At his TED Talk in Vancouver last week, Bill Gates posed the idea that, "If anything kills over 10 million people in the next few decades, it's most likely to be a highly infectious virus, rather than a war. Not missiles, but microbes." He noted how the Ebola crisis in West Africa, which has taken about 10,000 lives, revealed serious problems in our global health care system. It's not that the systems didn't work well enough, he said. "We didn't have a system at all." He called the response "a global failure."

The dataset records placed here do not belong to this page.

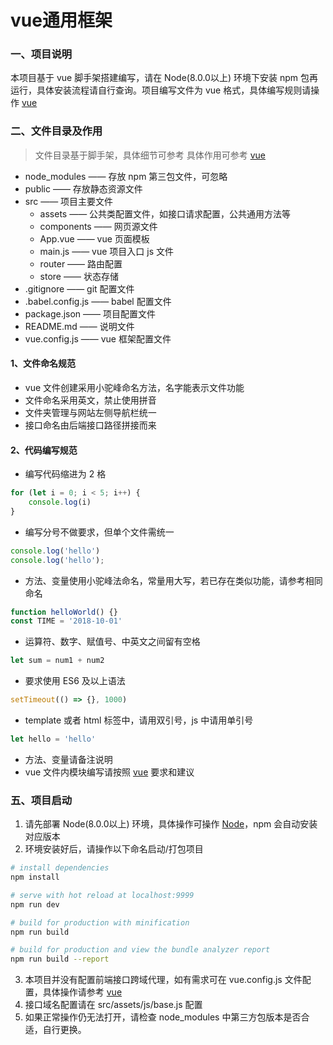 #  vue通用框架

### 一、项目说明 ###
本项目基于 vue 脚手架搭建编写，请在 Node(8.0.0以上) 环境下安装 npm 包再运行，具体安装流程请自行查询。项目编写文件为 vue 格式，具体编写规则请操作 [vue](https://cn.vuejs.org/)

### 二、文件目录及作用 ###
> 文件目录基于脚手架，具体细节可参考 具体作用可参考 [vue](https://cn.vuejs.org/)

+ node_modules —— 存放 npm 第三包文件，可忽略
+ public —— 存放静态资源文件
+ src —— 项目主要文件
    + assets —— 公共类配置文件，如接口请求配置，公共通用方法等
    + components —— 网页源文件
    + App.vue —— vue 页面模板
    + main.js —— vue 项目入口 js 文件
    + router —— 路由配置
    + store —— 状态存储
+ .gitignore —— git 配置文件
+ .babel.config.js —— babel 配置文件
+ package.json —— 项目配置文件
+ README.md —— 说明文件
+ vue.config.js —— vue 框架配置文件

#### 1、文件命名规范 ####
+ vue 文件创建采用小驼峰命名方法，名字能表示文件功能
+ 文件命名采用英文，禁止使用拼音
+ 文件夹管理与网站左侧导航栏统一
+ 接口命名由后端接口路径拼接而来

#### 2、代码编写规范 ####
+ 编写代码缩进为 2 格
```js
for (let i = 0; i < 5; i++) {
    console.log(i)
}
```
+ 编写分号不做要求，但单个文件需统一
```js
console.log('hello')
console.log('hello');
```
+ 方法、变量使用小驼峰法命名，常量用大写，若已存在类似功能，请参考相同命名
```js
function helloWorld() {}
const TIME = '2018-10-01'
```
+ 运算符、数字、赋值号、中英文之间留有空格
```js
let sum = num1 + num2
```
+ 要求使用 ES6 及以上语法
```js
setTimeout(() => {}, 1000)
```
+ template 或者 html 标签中，请用双引号，js 中请用单引号
```js
let hello = 'hello'
```
+ 方法、变量请备注说明
+ vue 文件内模块编写请按照 [vue](https://cn.vuejs.org/) 要求和建议

### 五、项目启动 ###
1. 请先部署 Node(8.0.0以上) 环境，具体操作可操作 [Node](https://nodejs.org/zh-cn/)，npm 会自动安装对应版本
2. 环境安装好后，请操作以下命名启动/打包项目

``` bash
# install dependencies
npm install

# serve with hot reload at localhost:9999
npm run dev

# build for production with minification
npm run build

# build for production and view the bundle analyzer report
npm run build --report
```

3. 本项目并没有配置前端接口跨域代理，如有需求可在 vue.config.js 文件配置，具体操作请参考 [vue](https://cn.vuejs.org/)
4. 接口域名配置请在 src/assets/js/base.js 配置
5. 如果正常操作仍无法打开，请检查 node_modules 中第三方包版本是否合适，自行更换。
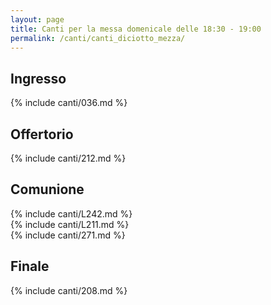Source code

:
 ```yaml
---
layout: page
title: Canti per la messa domenicale delle 18:30 - 19:00
permalink: /canti/canti_diciotto_mezza/
---
```


## Ingresso
{% include canti/036.md %}   

## Offertorio
{% include canti/212.md %}   

## Comunione   
{% include canti/L242.md %}   
{% include canti/L211.md %}   
{% include canti/271.md %}   

## Finale
{% include canti/208.md %}   
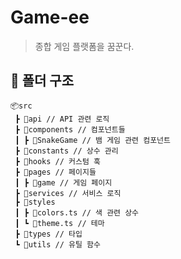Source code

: # Game-ee

> 종합 게임 플랫폼을 꿈꾼다.

## 📁 폴더 구조

```
📦src
 ┣ 📂api // API 관련 로직
 ┣ 📂components // 컴포넌트들
 ┃ ┣ 📂SnakeGame // 뱀 게임 관련 컴포넌트
 ┣ 📂constants // 상수 관리
 ┣ 📂hooks // 커스텀 훅
 ┣ 📂pages // 페이지들
 ┃ ┣ 📂game // 게임 페이지
 ┣ 📂services // 서비스 로직
 ┣ 📂styles
 ┃ ┣ 📜colors.ts // 색 관련 상수
 ┃ ┗ 📜theme.ts // 테마
 ┣ 📂types // 타입
 ┗ 📂utils // 유틸 함수
```
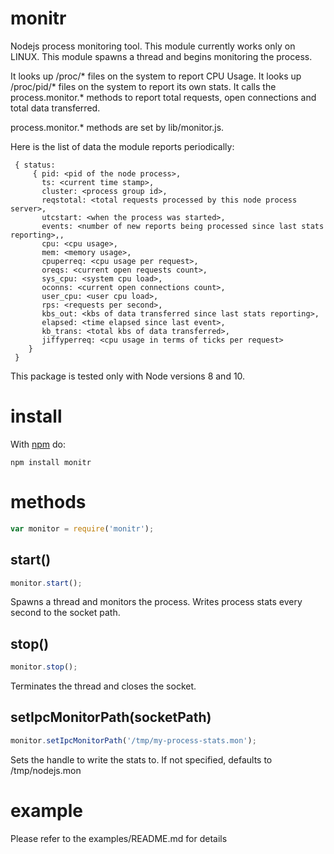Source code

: # monitr

Nodejs process monitoring tool. This module currently works only on LINUX.
This module spawns a thread and begins monitoring the process. 

It looks up /proc/* files on the system to report CPU Usage.
It looks up /proc/pid/* files on the system to report its own stats.
It calls the process.monitor.* methods to report total requests, open connections and total data transferred.

process.monitor.* methods are set by lib/monitor.js.

Here is the list of data the module reports periodically:
```
 { status: 
     { pid: <pid of the node process>,
       ts: <current time stamp>,
       cluster: <process group id>,
       reqstotal: <total requests processed by this node process server>,
       utcstart: <when the process was started>,
       events: <number of new reports being processed since last stats reporting>,,
       cpu: <cpu usage>,
       mem: <memory usage>,
       cpuperreq: <cpu usage per request>,
       oreqs: <current open requests count>,
       sys_cpu: <system cpu load>,
       oconns: <current open connections count>,
       user_cpu: <user cpu load>,
       rps: <requests per second>,
       kbs_out: <kbs of data transferred since last stats reporting>,
       elapsed: <time elapsed since last event>,
       kb_trans: <total kbs of data transferred>,
       jiffyperreq: <cpu usage in terms of ticks per request> 
    }
 }
```

This package is tested only with Node versions 8 and 10.


# install

With [npm](http://npmjs.org) do:

```
npm install monitr
```

# methods
```js
var monitor = require('monitr');
```

## start()

```js
monitor.start();
```
Spawns a thread and monitors the process. Writes process stats every second to the socket path.

## stop()
```js
monitor.stop();
```
Terminates the thread and closes the socket.

## setIpcMonitorPath(socketPath)
```js
monitor.setIpcMonitorPath('/tmp/my-process-stats.mon');
```
Sets the handle to write the stats to. If not specified, defaults to /tmp/nodejs.mon

# example

Please refer to the examples/README.md for details



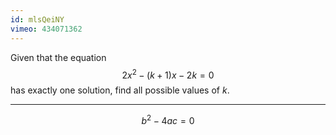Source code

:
 ```yaml
---
id: mlsQeiNY
vimeo: 434071362
---
```


Given that the equation
$$
2x^2 - (k+1)x - 2k = 0
$$
has exactly one solution, find all possible values of $k$.

---

$$
b^2 - 4ac = 0
$$
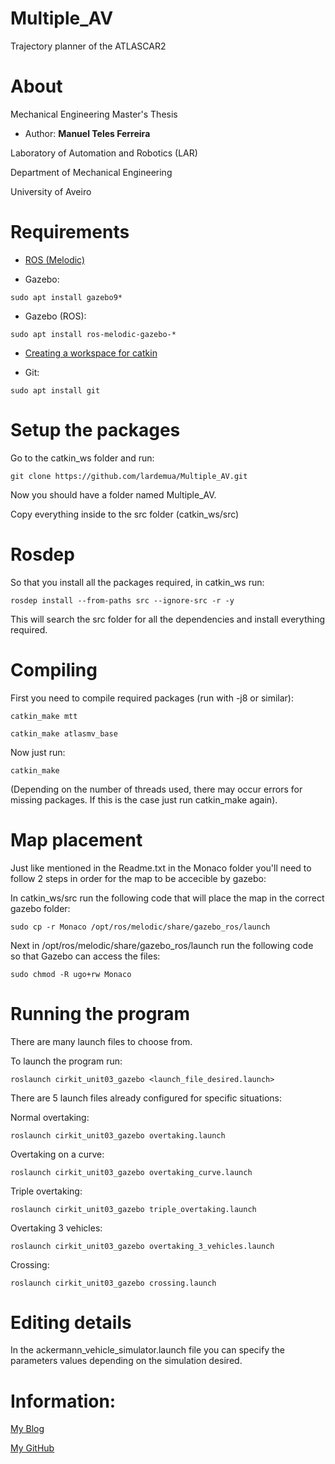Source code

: # Multiple_AV

Trajectory planner of the ATLASCAR2

# About

Mechanical Engineering Master's Thesis

* Author: **Manuel Teles Ferreira**

Laboratory of Automation and Robotics (LAR)

Department of Mechanical Engineering

University of Aveiro

# Requirements

* [ROS (Melodic)](http://wiki.ros.org/melodic/Installation/Ubuntu)

* Gazebo:

```
sudo apt install gazebo9*
```

* Gazebo (ROS):

```
sudo apt install ros-melodic-gazebo-*
```

* [Creating a workspace for catkin](http://wiki.ros.org/catkin/Tutorials/create_a_workspace)

* Git:

```
sudo apt install git
```

# Setup the packages

Go to the catkin_ws folder and run:

```
git clone https://github.com/lardemua/Multiple_AV.git
```

Now you should have a folder named Multiple_AV.

Copy everything inside to the src folder (catkin_ws/src)

# Rosdep

So that you install all the packages required, in catkin_ws run:

```
rosdep install --from-paths src --ignore-src -r -y
```

This will search the src folder for all the dependencies and install everything required.

# Compiling

First you need to compile required packages (run with -j8 or similar): 

```
catkin_make mtt
```

```
catkin_make atlasmv_base
```

Now just run:

```
catkin_make
```

(Depending on the number of threads used, there may occur errors for missing packages. If this is the case just run catkin_make again).

# Map placement

Just like mentioned in the Readme.txt in the Monaco folder you'll need to follow 2 steps in order for the map to be accecible by gazebo:

In catkin_ws/src run the following code that will place the map in the correct gazebo folder:

```
sudo cp -r Monaco /opt/ros/melodic/share/gazebo_ros/launch
```

Next in /opt/ros/melodic/share/gazebo_ros/launch run the following code so that Gazebo can access the files:

```
sudo chmod -R ugo+rw Monaco
```

# Running the program

There are many launch files to choose from.

To launch the program run:

```
roslaunch cirkit_unit03_gazebo <launch_file_desired.launch>

```

There are 5 launch files already configured for specific situations:

Normal overtaking:

```
roslaunch cirkit_unit03_gazebo overtaking.launch
```

Overtaking on a curve:

```
roslaunch cirkit_unit03_gazebo overtaking_curve.launch
```

Triple overtaking:

```
roslaunch cirkit_unit03_gazebo triple_overtaking.launch
```

Overtaking 3 vehicles:

```
roslaunch cirkit_unit03_gazebo overtaking_3_vehicles.launch
```

Crossing:

```
roslaunch cirkit_unit03_gazebo crossing.launch
```

# Editing details

In the ackermann_vehicle_simulator.launch file you can specify the parameters values depending on the simulation desired.

# Information:

[My Blog](https://planeamentotrajetorias.wordpress.com/)

[My GitHub](https://github.com/ManuelTFerreira)



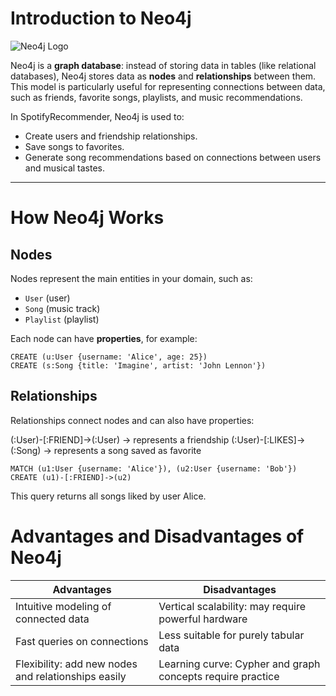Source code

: # Introduction to Neo4j

![Neo4j Logo](https://upload.wikimedia.org/wikipedia/commons/2/2e/Neo4j_Logo.png)

Neo4j is a **graph database**: instead of storing data in tables (like relational databases), Neo4j stores data as **nodes** and **relationships** between them. This model is particularly useful for representing connections between data, such as friends, favorite songs, playlists, and music recommendations.  

In SpotifyRecommender, Neo4j is used to:
- Create users and friendship relationships.
- Save songs to favorites.
- Generate song recommendations based on connections between users and musical tastes.

---

# How Neo4j Works

## Nodes
Nodes represent the main entities in your domain, such as:
- `User` (user)
- `Song` (music track)
- `Playlist` (playlist)

Each node can have **properties**, for example:

```cypher
CREATE (u:User {username: 'Alice', age: 25})
CREATE (s:Song {title: 'Imagine', artist: 'John Lennon'})
```

## Relationships

Relationships connect nodes and can also have properties:

(:User)-[:FRIEND]->(:User) → represents a friendship
(:User)-[:LIKES]->(:Song) → represents a song saved as favorite
```
MATCH (u1:User {username: 'Alice'}), (u2:User {username: 'Bob'})
CREATE (u1)-[:FRIEND]->(u2)
```
This query returns all songs liked by user Alice.

# Advantages and Disadvantages of Neo4j

| Advantages                                      | Disadvantages                                             |
|-------------------------------------------------|----------------------------------------------------------|
| Intuitive modeling of connected data           | Vertical scalability: may require powerful hardware      |
| Fast queries on connections                     | Less suitable for purely tabular data                    |
| Flexibility: add new nodes and relationships easily | Learning curve: Cypher and graph concepts require practice |

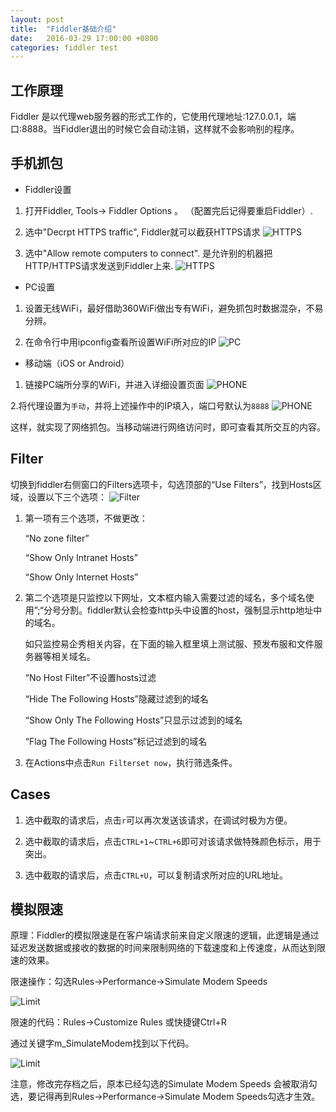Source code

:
 ```yaml
---
layout: post
title:  "Fiddler基础介绍"
date:   2016-03-29 17:00:00 +0800
categories: fiddler test
---
```


## 工作原理
  Fiddler 是以代理web服务器的形式工作的，它使用代理地址:127.0.0.1，端口:8888。当Fiddler退出的时候它会自动注销，这样就不会影响别的程序。


## 手机抓包

* Fiddler设置

1. 打开Fiddler,     Tools-> Fiddler Options 。  （配置完后记得要重启Fiddler）.

2. 选中"Decrpt HTTPS traffic",    Fiddler就可以截获HTTPS请求
![HTTPS](../static/images/20160329/20160329_fiddler_setting_https.jpg)
3. 选中"Allow remote computers to connect".  是允许别的机器把HTTP/HTTPS请求发送到Fiddler上来.
![HTTPS](../static/images/20160329/20160329_fiddler_setting_connections.jpg)

* PC设置

1. 设置无线WiFi，最好借助360WiFi做出专有WiFi，避免抓包时数据混杂，不易分辨。

2. 在命令行中用ipconfig查看所设置WiFi所对应的IP
![PC](../static/images/20160329/20160329_fiddler_wifi.jpg)

* 移动端（iOS or Android）

1. 链接PC端所分享的WiFi，并进入详细设置页面
![PHONE](../static/images/20160329/20160329_fiddler_phone_setting.jpg)

2.将代理设置为`手动`，并将上述操作中的IP填入，端口号默认为`8888`
![PHONE](../static/images/20160329/20160329_fiddler_phone_agent.jpg)

这样，就实现了网络抓包。当移动端进行网络访问时，即可查看其所交互的内容。

## Filter

切换到fiddler右侧窗口的Filters选项卡，勾选顶部的“Use Filters”，找到Hosts区域，设置以下三个选项：
![Filter](../static/images/20160329/20160329_fiddler_filter.png)

1. 第一项有三个选项，不做更改：

    “No zone filter”
  
    “Show Only Intranet Hosts”
  
    “Show Only Internet Hosts”

2. 第二个选项是只监控以下网址，文本框内输入需要过滤的域名，多个域名使用”;“分号分割。fiddler默认会检查http头中设置的host，强制显示http地址中的域名。

    如只监控易企秀相关内容，在下面的输入框里填上测试服、预发布服和文件服务器等相关域名。

    “No Host Filter”不设置hosts过滤
  
    “Hide The Following Hosts”隐藏过滤到的域名
  
    “Show Only The Following Hosts”只显示过滤到的域名
  
    “Flag The Following Hosts”标记过滤到的域名

3. 在Actions中点击`Run Filterset now`，执行筛选条件。

## Cases

1. 选中截取的请求后，点击`r`可以再次发送该请求，在调试时极为方便。

2. 选中截取的请求后，点击`CTRL+1`~`CTRL+6`即可对该请求做特殊颜色标示，用于突出。

3. 选中截取的请求后，点击`CTRL+U`，可以复制请求所对应的URL地址。

## 模拟限速

原理：Fiddler的模拟限速是在客户端请求前来自定义限速的逻辑，此逻辑是通过延迟发送数据或接收的数据的时间来限制网络的下载速度和上传速度，从而达到限速的效果。

限速操作：勾选Rules->Performance->Simulate Modem Speeds

![Limit](../static/images/20160329/20160329_fiddler_limit_choice.png)

限速的代码：Rules->Customize Rules 或快捷键Ctrl+R

通过关键字m_SimulateModem找到以下代码。

![Limit](../static/images/20160329/20160329_fiddler_limit_script.png)

注意，修改完存档之后，原本已经勾选的Simulate Modem Speeds 会被取消勾选，要记得再到Rules->Performance->Simulate Modem Speeds勾选才生效。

So what do we need to do for the next epidemic, according to Bill Gates (whose foundation is a supporter of NPR).
Get prepared. He emphasized governments prepare for war — developing high tech training, drills and exercises. Why not do the same for an epidemic, which he sees as inevitable?
In conjunction with his TED Talk, Gates had a simulation of an Ebola Treatment Unit (ETU) in West Africa built. The idea is that the ETU presents problems that the TED audience, filled with engineers, designers and tech experts, may be able to solve – or improve upon. People could try on those moon suits doctors and nurses had to wear in order to treat patients and experience what it really felt like to both put all the gear — as well as the more daunting task of taking it all off without getting contaminated. Doctors and nurses who had been in West Africa were there to walk people through the experience.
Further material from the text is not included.